A step toward improving relations
The author, a former Korean ambassador to the U.S., is president of University of North Korean Studies.
In November 2019, I had a chance to discuss Korea-Japan relations with a member of the House of Councillors — the upper house of the Japanese Diet — for quite a long time. He asked me about the South Korean government considering pulling out of the General Security of Military Information Agreement (Gsomia) with Japan. I said it was a bad idea that violated the principle of separating security and economic issues from historical disputes — conventional wisdom that contributed to the development of bilateral ties despite myriads of challenges after the normalization of diplomatic relations in 1965.
Seoul considered the termination of Gsomia after Tokyo in July 2019 banned shipments of key materials for semiconductors to Korea in reaction to the Korean Supreme Court’s ruling saying Japanese companies should compensate wartime forced labor. In the meeting, I stressed to him that Tokyo should immediately end the ill-conceived export ban as it meant a crossing of a red line.
The Gsomia was scheduled to expire on November 23, 2019. During that meeting, I thought, “How nice it would be if the Korean government takes the moral high ground by announcing an intention to extend Gsomia around that time while mentioning disappointing measures by Tokyo. The eye for an eye approach cannot solve historical disputes between the two.”
I recalled these moments after Foreign Minister Park Jin expressed the will to “normalize the Gsomia between Seoul and Tokyo as soon as possible” in a recent trip to Washington. As the minister made a tough decision, I hope it will help pave the way to improve relations with Japan.
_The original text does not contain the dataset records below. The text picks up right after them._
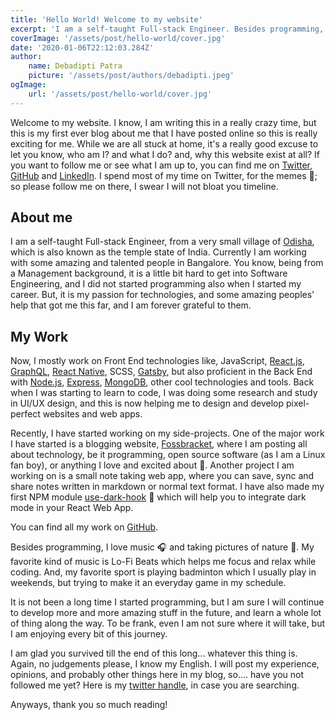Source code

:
 ```yaml
---
title: 'Hello World! Welcome to my website'
excerpt: 'I am a self-taught Full-stack Engineer. Besides programming, I love music 🎧 and spending time alone with nature. My favorite kind of music is Lo-Fi Beats which helps me focus and relax while coding.'
coverImage: '/assets/post/hello-world/cover.jpg'
date: '2020-01-06T22:12:03.284Z'
author:
    name: Debadipti Patra
    picture: '/assets/post/authors/debadipti.jpeg'
ogImage:
    url: '/assets/post/hello-world/cover.jpg'
---
```


Welcome to my website. I know, I am writing this in a really crazy time, but this is my first ever blog about me that I have posted online so this is really exciting for me. While we are all stuck at home, it's a really good excuse to let you know, who am I? and what I do? and, why this website exist at all? If you want to follow me or see what I am up to, you can find me on [Twitter](https://twitter.com/iamdebadipti), [GitHub](https://github.com/iamdebadipti) and [LinkedIn](https://www.linkedin.com/in/p-debadipti/). I spend most of my time on Twitter, for the memes 🙌; so please follow me on there, I swear I will not bloat you timeline.

## About me

I am a self-taught Full-stack Engineer, from a very small village of [Odisha](https://en.wikipedia.org/wiki/Odisha), which is also known as the temple state of India. Currently I am working with some amazing and talented people in Bangalore. You know, being from a Management background, it is a little bit hard to get into Software Engineering, and I did not started programming also when I started my career. But, it is my passion for technologies, and some amazing peoples' help that got me this far, and I am forever grateful to them.

## My Work

Now, I mostly work on Front End technologies like, JavaScript, [React.js](https://reactjs.org/), [GraphQL](https://graphql.org/learn/), [React Native](https://reactnative.dev/), SCSS, [Gatsby](https://www.gatsbyjs.org/), but also proficient in the Back End with [Node.js](https://nodejs.org/), [Express](https://expressjs.com/), [MongoDB](https://www.mongodb.com/), other cool technologies and tools. Back when I was starting to learn to code, I was doing some research and study in UI/UX design, and this is now helping me to design and develop pixel-perfect websites and web apps.

Recently, I have started working on my side-projects. One of the major work I have started is a blogging website, [Fossbracket](https://www.fossbracket.com/), where I am posting all about technology, be it programming, open source software (as I am a Linux fan boy), or anything I love and excited about 🤩. Another project I am working on is a small note taking web app, where you can save, sync and share notes written in markdown or normal text format. I have also made my first NPM module [use-dark-hook](https://www.npmjs.com/package/use-dark-hook) 🙌 which will help you to integrate dark mode in your React Web App.

You can find all my work on [GitHub](https://github.com/iamdebadipti).

Besides programming, I love music 🎧 and taking pictures of nature 📸. My favorite kind of music is Lo-Fi Beats which helps me focus and relax while coding. And, my favorite sport is playing badminton which I usually play in weekends, but trying to make it an everyday game in my schedule.

It is not been a long time I started programming, but I am sure I will continue to develop more and more amazing stuff in the future, and learn a whole lot of thing along the way. To be frank, even I am not sure where it will take, but I am enjoying every bit of this journey.

I am glad you survived till the end of this long... whatever this thing is. Again, no judgements please, I know my English. I will post my experience, opinions, and probably other things here in my blog, so.... have you not followed me yet? Here is my [twitter handle](https://twitter.com/iamdebadipti), in case you are searching.

Anyways, thank you so much reading!
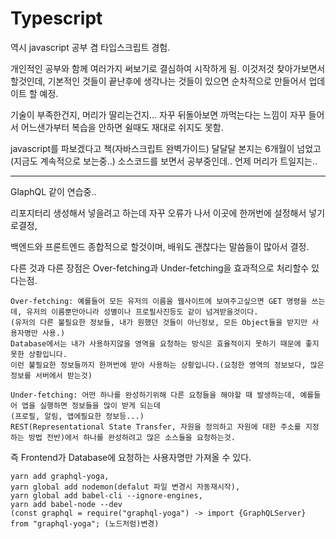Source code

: # Typescript

역시 javascript 공부 겸 타입스크립트 경험.

개인적인 공부와 함께 여러가지 써보기로 결심하여 시작하게 됨. 
이것저것 찾아가보면서 할것인데, 기본적인 것들이 끝난후에 생각나는 것들이 있으면 순차적으로 만들어서 업데이트 할 예정.

기술이 부족한건지, 머리가 딸리는건지... 자꾸 뒤돌아보면 까먹는다는 느낌이 자꾸 들어서 어느샌가부터 복습을 안하면 쉴때도 재대로 쉬지도 못함.

javascript를 파보겠다고 책(자바스크립트 완벽가이드) 달달달 본지는 6개월이 넘었고(지금도 계속적으로 보는중..) 소스코드를 보면서 공부중인데.. 언제 머리가 트일지는..

****

GlaphQL 같이 연습중..

리포지터리 생성해서 넣을려고 하는데 자꾸 오류가 나서 이곳에 한꺼번에 설정해서 넣기로결정,

백엔드와 프론트엔드 종합적으로 할것이며, 배워도 괜찮다는 말씀들이 많아서 결정.

다른 것과 다른 장점은 Over-fetching과 Under-fetching을 효과적으로 처리할수 있다는점.
```
Over-fetching: 예를들어 모든 유저의 이름을 웹사이트에 보여주고싶으면 GET 명령을 쓰는데, 유저의 이름뿐만아니라 성별이나 프로필사진등도 같이 넘겨받을것이다.
(유저의 다른 불필요한 정보들, 내가 원했던 것들이 아닌정보, 모든 Object들을 받지만 사용자명만 사용.)
Database에서는 내가 사용하지않을 영역을 요청하는 방식은 효율적이지 못하기 때문에 좋지못한 상황입니다.
이런 불필요한 정보들까지 한꺼번에 받아 사용하는 상황입니다.(요청한 영역의 정보보다, 많은 정보를 서버에서 받는것)
```

```
Under-fetching: 어떤 하나를 완성하기위해 다른 요청들을 해야할 때 발생하는데, 예를들어 앱을 실행하면 정보들을 많이 받게 되는데
(프로필, 알림, 앱에필요한 정보등...) 
REST(Representational State Transfer, 자원을 정의하고 자원에 대한 주소를 지정하는 방법 전반)에서 하나를 완성하려고 많은 소스들을 요청하는것.
```

즉 Frontend가 Database에 요청하는 사용자명만 가져올 수 있다.

```
yarn add graphql-yoga, 
yarn global add nodemon(defalut 파일 변경시 자동재시작), 
yarn global add babel-cli --ignore-engines,
yarn add babel-node --dev
(const graphql = require("graphql-yoga") -> import {GraphQLServer} from "graphql-yoga"; (노드처럼)변경)
```
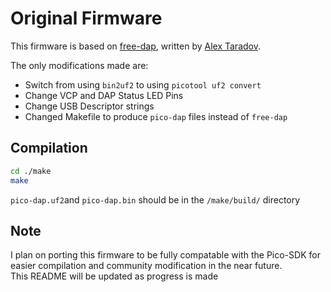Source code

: # Original Firmware
This firmware is based on [free-dap](https://github.com/ataradov/free-dap), 
written by [Alex Taradov](https://github.com/ataradov).  

The only modifications made are:  
* Switch from using `bin2uf2` to using `picotool uf2 convert`
* Change VCP and DAP Status LED Pins
* Change USB Descriptor strings
* Changed Makefile to produce `pico-dap` files instead of `free-dap`

## Compilation
```sh
cd ./make
make
```
`pico-dap.uf2`and `pico-dap.bin` should be in the `/make/build/` directory

## Note
I plan on porting this firmware to be fully compatable with the Pico-SDK
for easier compilation and community modification in the near future.  
This README will be updated as progress is made
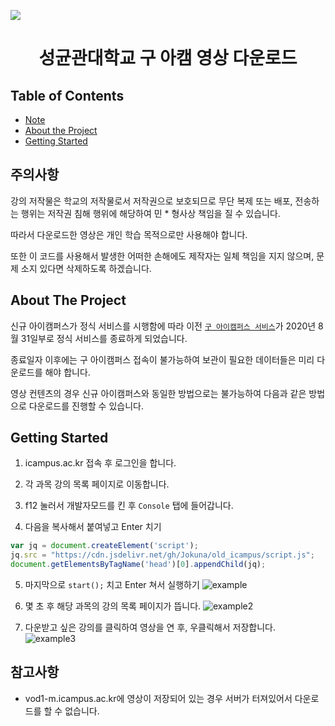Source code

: [![](https://data.jsdelivr.com/v1/package/gh/Jokuna/old_icampus/badge)](https://www.jsdelivr.com/package/gh/Jokuna/old_icampus)

<h1 align="center">
    성균관대학교 구 아캠 영상 다운로드
</h1>

## Table of Contents

* [Note](#note)
* [About the Project](#about-the-project)
* [Getting Started](#getting-started)

## 주의사항

강의 저작물은 학교의 저작물로서 저작권으로 보호되므로 무단 복제 또는 배포, 전송하는 행위는 저작권 침해 행위에 해당하여 민 * 형사상 책임을 질 수 있습니다.

따라서 다운로드한 영상은 개인 학습 목적으로만 사용해야 합니다.

또한 이 코드를 사용해서 발생한 어떠한 손해에도 제작자는 일체 책임을 지지 않으며, 문제 소지 있다면 삭제하도록 하겠습니다.

## About The Project

신규 아이캠퍼스가 정식 서비스를 시행함에 따라 이전 [`구 아이캠퍼스 서비스`](http://www.icampus.ac.kr)가 2020년 8월 31일부로 정식 서비스를 종료하게 되었습니다.

종료일자 이후에는 구 아이캠퍼스 접속이 불가능하여 보관이 필요한 데이터들은 미리 다운로드를 해야 합니다.

영상 컨텐츠의 경우 신규 아이캠퍼스와 동일한 방법으로는 불가능하여 다음과 같은 방법으로 다운로드를 진행할 수 있습니다.


## Getting Started

1. icampus.ac.kr 접속 후 로그인을 합니다.

2. 각 과목 강의 목록 페이지로 이동합니다.

3. f12 눌러서 개발자모드를 킨 후 `Console` 탭에 들어갑니다.

4. 다음을 복사해서 붙여넣고 Enter 치기
```js
var jq = document.createElement('script');
jq.src = "https://cdn.jsdelivr.net/gh/Jokuna/old_icampus/script.js"; 
document.getElementsByTagName('head')[0].appendChild(jq);
```

5. 마지막으로 `start();` 치고 Enter 쳐서 실행하기
![example](https://user-images.githubusercontent.com/39121933/86587819-56909580-bfc5-11ea-8639-e71f550442bf.png)

6. 몇 초 후 해당 과목의 강의 목록 페이지가 뜹니다.
![example2](https://user-images.githubusercontent.com/39121933/86588028-d454a100-bfc5-11ea-9e6b-be32ef984755.png)

7. 다운받고 싶은 강의를 클릭하여 영상을 연 후, 우클릭해서 저장합니다.
![example3](https://user-images.githubusercontent.com/39121933/86588087-f5b58d00-bfc5-11ea-93c7-076ed9354bde.png)

## 참고사항

- vod1-m.icampus.ac.kr에 영상이 저장되어 있는 경우 서버가 터져있어서 다운로드를 할 수 없습니다.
But domestic and foreign reactions to Minister Park are not entirely positive. Local media and even related government ministries point to the need for Seoul to deal with the normalization of Gsomia by seeking a comprehensive solution in connection with other pending issues. Some civic groups appealed to anti-Japanese sentiment among Koreans by defining the move as “submissive diplomacy.”
As Koreans’ grudge against Japan is at the root of the historical disputes, it is difficult to address the issue in a rational way. And yet, if we choose to remain in emotional and political realms as in the past, it is impossible to seek a future-oriented development of the bilateral relations amid today’s ever-tougher security and economic environments.
Japan’s response also fell short of our expectations. About Park’s comment in Washington, Japan’s Chief Cabinet Secretary Hirokazu Matsuno said, “It will contribute to peace and stability of the region.” That was all. The Japanese government demands the Korean government first bring solutions to historical disputes. Given the upper house elections slated for July 10, it will not be so easy for Prime Minister Fumio Kishida to have a summit with President Yoon Suk-yeol on the sidelines of the June 29-30 NATO Summit in Madrid. Could Japan positively react to Park’s proposal for the improvement of relations? In politics, public opinion matters. But I look forward to seeing Japanese politicians stressing the importance of Korea-Japan relations to the voters in the broader context of international politics.
The United States’ role is important. While working as ambassador to Washington for 52 months since June 2013, I could observe the Obama administration trying to put strained Korea-Japan relations back on track. President Barack Obama, his State and Defense Secretaries and National Security Advisor all endeavored to better the ties after recognizing that the improvement helps protect America’s core security interests. Since President Joe Biden’s administration started, the Yoon Suk-yeol administration must help America recognize how explosive the historical issues are in both Korea and Japan and how unrealistic are the conditions Tokyo came up — demanding historical disputes be resolved — and why their separation holds the key to a better future among stakeholders. In that respect, Park’s remarks deserve high appreciation.
Translation by the Korea JoongAng Daily staff.